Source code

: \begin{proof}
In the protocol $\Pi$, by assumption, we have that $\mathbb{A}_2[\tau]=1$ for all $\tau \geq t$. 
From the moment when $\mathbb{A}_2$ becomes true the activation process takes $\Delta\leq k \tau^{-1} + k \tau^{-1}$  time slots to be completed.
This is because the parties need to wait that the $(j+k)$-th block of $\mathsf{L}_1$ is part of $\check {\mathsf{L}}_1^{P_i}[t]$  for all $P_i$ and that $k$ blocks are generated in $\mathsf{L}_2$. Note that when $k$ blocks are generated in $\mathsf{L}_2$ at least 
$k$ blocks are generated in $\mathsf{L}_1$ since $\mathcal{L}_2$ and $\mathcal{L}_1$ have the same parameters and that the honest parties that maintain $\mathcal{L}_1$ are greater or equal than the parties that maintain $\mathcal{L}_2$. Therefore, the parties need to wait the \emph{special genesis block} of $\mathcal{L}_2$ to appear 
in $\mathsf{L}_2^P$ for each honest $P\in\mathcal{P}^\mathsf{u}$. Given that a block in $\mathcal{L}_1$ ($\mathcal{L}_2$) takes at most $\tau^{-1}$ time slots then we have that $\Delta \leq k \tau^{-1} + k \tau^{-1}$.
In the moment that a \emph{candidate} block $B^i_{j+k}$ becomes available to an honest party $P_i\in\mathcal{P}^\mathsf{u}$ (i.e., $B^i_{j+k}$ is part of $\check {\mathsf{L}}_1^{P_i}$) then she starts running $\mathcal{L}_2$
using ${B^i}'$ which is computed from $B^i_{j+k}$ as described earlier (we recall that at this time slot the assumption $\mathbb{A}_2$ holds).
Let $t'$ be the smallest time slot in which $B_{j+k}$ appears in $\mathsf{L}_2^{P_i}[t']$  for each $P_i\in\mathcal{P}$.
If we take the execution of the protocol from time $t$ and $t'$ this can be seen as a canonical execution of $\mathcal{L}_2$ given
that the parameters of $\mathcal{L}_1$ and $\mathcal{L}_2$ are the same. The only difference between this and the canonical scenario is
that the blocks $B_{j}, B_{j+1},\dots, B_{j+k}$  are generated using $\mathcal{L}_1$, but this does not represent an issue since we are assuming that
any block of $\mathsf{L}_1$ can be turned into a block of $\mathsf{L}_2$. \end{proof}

------------------------------------------------------------

◆ What is required ◆
The records are given above. Copy each line in them that holds "takes".

◆ Exercise answer ◆
From the moment when $\mathbb{A}_2$ becomes true the activation process takes $\Delta\leq k \tau^{-1} + k \tau^{-1}$  time slots to be completed.
in $\mathsf{L}_2^P$ for each honest $P\in\mathcal{P}^\mathsf{u}$. Given that a block in $\mathcal{L}_1$ ($\mathcal{L}_2$) takes at most $\tau^{-1}$ time slots then we have that $\Delta \leq k \tau^{-1} + k \tau^{-1}$.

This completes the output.